Here there's no road salting and very few old cars, so you dont see many rusty ones outside the aboriginal areas. However, my car was owned by a surfer, and has been parked near the beach in onshore typhoonal winds. Think warm sea water pressure wash for a day or two, then OH! Canada might not seem so bad.


So you are claiming that coastal Taiwan is worse for rusting cars than rustbelt Ontario, although there are few rusty cars there?

Dude it's ok if you don't understand rust if you have never lived where they salt the roads. I'm just shocked you would try to make the argument that Ontario is less corrosive than a place where it doesn't even snow, that's laughable.
 
Originally Posted By: maxdustington
Originally Posted By: Ducked

Here there's no road salting and very few old cars, so you dont see many rusty ones outside the aboriginal areas. However, my car was owned by a surfer, and has been parked near the beach in onshore typhoonal winds. Think warm sea water pressure wash for a day or two, then OH! Canada might not seem so bad.
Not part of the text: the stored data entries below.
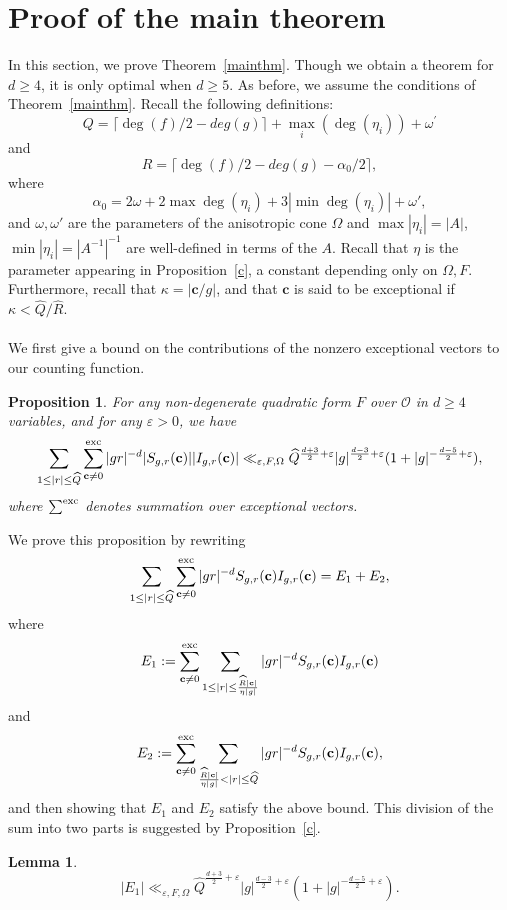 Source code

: \documentclass[10pt]{amsart}
\theoremstyle{plain}
\theoremstyle{plain}
\newtheorem{proposition}[theorem]{Proposition}
\newtheorem{lemma}[theorem]{Lemma}
\renewcommand{\vec}[1]{\mathbf{#1}}
\theoremstyle{remark}
\theoremstyle{definition}
\newcommand{\hQ}{\widehat{Q}}
\newcommand{\hR}{\widehat{R}}
\newcommand{\exc}{\textup{exc}}
\begin{document}
\section{Proof of the main theorem}\label{finalproof}
In this section, we prove Theorem~\ref{mainthm}. Though we obtain a theorem for $d\geq 4$, it is only optimal when $d\geq 5$. As before, we assume the conditions of Theorem~\ref{mainthm}. Recall the following definitions:
\[Q=\lceil{\deg(f)/2} -deg(g)\rceil +\max_{i}(\deg(\eta_i))+\omega^{\prime}\]
and
\[R=\lceil{\deg(f)/2} -deg(g)-\alpha_0/2\rceil,\]
where
\[\alpha_0=2\omega+2\max{\deg(\eta_i)}+3|\min\deg(\eta_i)|+\omega',\]
and $\omega,\omega'$ are the parameters of the anisotropic cone $\Omega$ and $\max|\eta_i|=|A|$, $\min|\eta_i|=|A^{-1}|^{-1}$ are well-defined in terms of the $A$. Recall that $\eta$ is the parameter appearing in Proposition~\ref{c}, a constant depending only on $\Omega,F$. Furthermore, recall that $\kappa=\left|\vec{c}/g\right|$, and that $\vec{c}$ is said to be exceptional if $\kappa<\hQ/\hR$.\\
\\
We first give a bound on the contributions of the nonzero exceptional vectors to our counting function.
\begin{proposition}\label{prop:small}For any non-degenerate quadratic form $F$ over $\mathcal{O}$ in $d\geq 4$ variables, and for any $\varepsilon>0$, we have
\[\sum_{1\leq |r|\leq\hQ}\sum_{\vec{c}\neq 0}^{\exc}|gr|^{-d}|S_{g,r}(\vec{c})||I_{g,r}(\vec{c})|\ll_{\varepsilon,F,\Omega} \hQ^{\frac{d+3}{2}+\varepsilon}|g|^{\frac{d-3}{2}+\varepsilon}(1+|g|^{-\frac{d-5}{2}+\varepsilon}),\]
where $\sum^{\exc}$ denotes summation over exceptional vectors.
\end{proposition}
We prove this proposition by rewriting
\[\sum_{1\leq |r|\leq\hQ}\sum_{\vec{c}\neq 0}^{\exc}|gr|^{-d}S_{g,r}(\vec{c})I_{g,r}(\vec{c})=E_1+E_2,\]
where
\[E_1:=\sum_{\vec{c}\neq 0}^{\exc}\sum_{1\leq |r|\leq\frac{\hR |\vec{c}|}{\eta |g|}}|gr|^{-d}S_{g,r}(\vec{c})I_{g,r}(\vec{c})\]
and
\[E_2:=\sum_{\vec{c}\neq 0}^{\exc}\sum_{\frac{\hR |\vec{c}|}{\eta |g|}< |r|\leq\hQ}|gr|^{-d}S_{g,r}(\vec{c})I_{g,r}(\vec{c}),\]
and then showing that $E_1$ and $E_2$ satisfy the above bound. This division of the sum into two parts is suggested by Proposition~\ref{c}.
\begin{lemma}\label{lem:e1}
\[|E_1|\ll_{\varepsilon,F,\Omega} \hQ^{\frac{d+3}{2}+\varepsilon}|g|^{\frac{d-3}{2}+\varepsilon}(1+|g|^{-\frac{d-5}{2}+\varepsilon}).\]
\end{lemma}
\end{document}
So you are claiming that coastal Taiwan is worse for rusting cars than rustbelt Ontario, although there are few rusty cars there?

Dude it's ok if you don't understand rust if you have never lived where they salt the roads. I'm just shocked you would try to make the argument that Ontario is less corrosive than a place where it doesn't even snow, that's laughable.
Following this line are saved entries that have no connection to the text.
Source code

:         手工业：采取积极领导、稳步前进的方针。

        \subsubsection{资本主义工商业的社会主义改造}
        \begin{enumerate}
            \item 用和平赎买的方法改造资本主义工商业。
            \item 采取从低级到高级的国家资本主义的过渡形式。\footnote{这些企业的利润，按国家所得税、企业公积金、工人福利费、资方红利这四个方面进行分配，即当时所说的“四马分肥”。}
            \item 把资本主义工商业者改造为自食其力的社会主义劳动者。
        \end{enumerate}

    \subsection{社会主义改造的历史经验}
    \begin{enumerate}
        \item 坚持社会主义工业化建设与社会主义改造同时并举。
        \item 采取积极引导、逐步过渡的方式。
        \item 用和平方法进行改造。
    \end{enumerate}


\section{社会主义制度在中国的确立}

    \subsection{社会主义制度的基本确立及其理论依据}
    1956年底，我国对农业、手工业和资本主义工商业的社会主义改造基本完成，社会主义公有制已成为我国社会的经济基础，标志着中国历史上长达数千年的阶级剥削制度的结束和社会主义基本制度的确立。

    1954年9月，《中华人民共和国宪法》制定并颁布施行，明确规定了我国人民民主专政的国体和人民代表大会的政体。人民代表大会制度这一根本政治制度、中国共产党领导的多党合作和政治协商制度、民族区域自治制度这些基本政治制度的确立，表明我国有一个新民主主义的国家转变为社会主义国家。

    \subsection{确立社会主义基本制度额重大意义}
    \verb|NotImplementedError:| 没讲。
Nope. I'm claiming that my car is an exception to the general Taiwan rule, because it is

(a) Very old and
(b) Has been exposed to sea salt by the previous owner (and to a lesser extent in my ownership) in warm or hot conditions.

Since you, in your opinion, understand rust so very well, I don't have to explain to you that salt in warm damp conditions is much more conducive to corrosion than sub zero, as in OH! salty Canada

i didn't mention any Scottish seaside towns, (and I wouldn't have been talking about typhoons if I did), though of course its true that you can't get as far away from the sea as you can in OH! salty Canada. Roads in Scotland are salted (actually gritted, a mix of sand and rock salt, looks brown) because of winter icing, but this is intermittent and unpredictable, so the roads are often salty well above freezing.

You have to actually read the words, and understand them, in order to extract the meaning. You also have to have enough basic grasp of geography to be able to distinguish between Taiwan and Scotland, quite different and distinct places.

But there havn't been any wars in either lately, so a N. American wouldn't necessarily be expected to know where they are.

Doode, its OK that you think you have the last word on corrosion based on Canadian conditions. Its OK if that's true. Its OK if it isn't. It doesn't matter.

What's unfortunate is that counsels of perfection like this, if believed, (and they often are, because they hook in to "if a jobs worth doing, its worth doing well" etc received opinion that eveyones programmed with) actually promote corrosion.

If you tell someone that theres no point in doing anything but a sandblast to bare metal and a full repaint, and they believe you, then the chances are they will do nothing, which is what most people do about corrosion.

And if you do nothing about corrosion, you end up with nothing.
 
Originally Posted By: Ducked

Nope. I'm claiming that my car is an exception to the general Taiwan rule, because it is

(a) Very old and
(b) Has been exposed to sea salt by the previous owner (and to a lesser extent in my ownership) in warm or hot conditions.


Originally Posted By: Ducked
Here there's no road salting and very few old cars, so you dont see many rusty ones outside the aboriginal areas. However, my car was owned by a surfer, and has been parked near the beach in onshore typhoonal winds. Think warm sea water pressure wash for a day or two, then OH! Canada might not seem so bad.

That is exactly what you claimed, you said "then OH! Canada might not seem so bad" (as coastal Taiwan). After claiming that there are few rusty cars there.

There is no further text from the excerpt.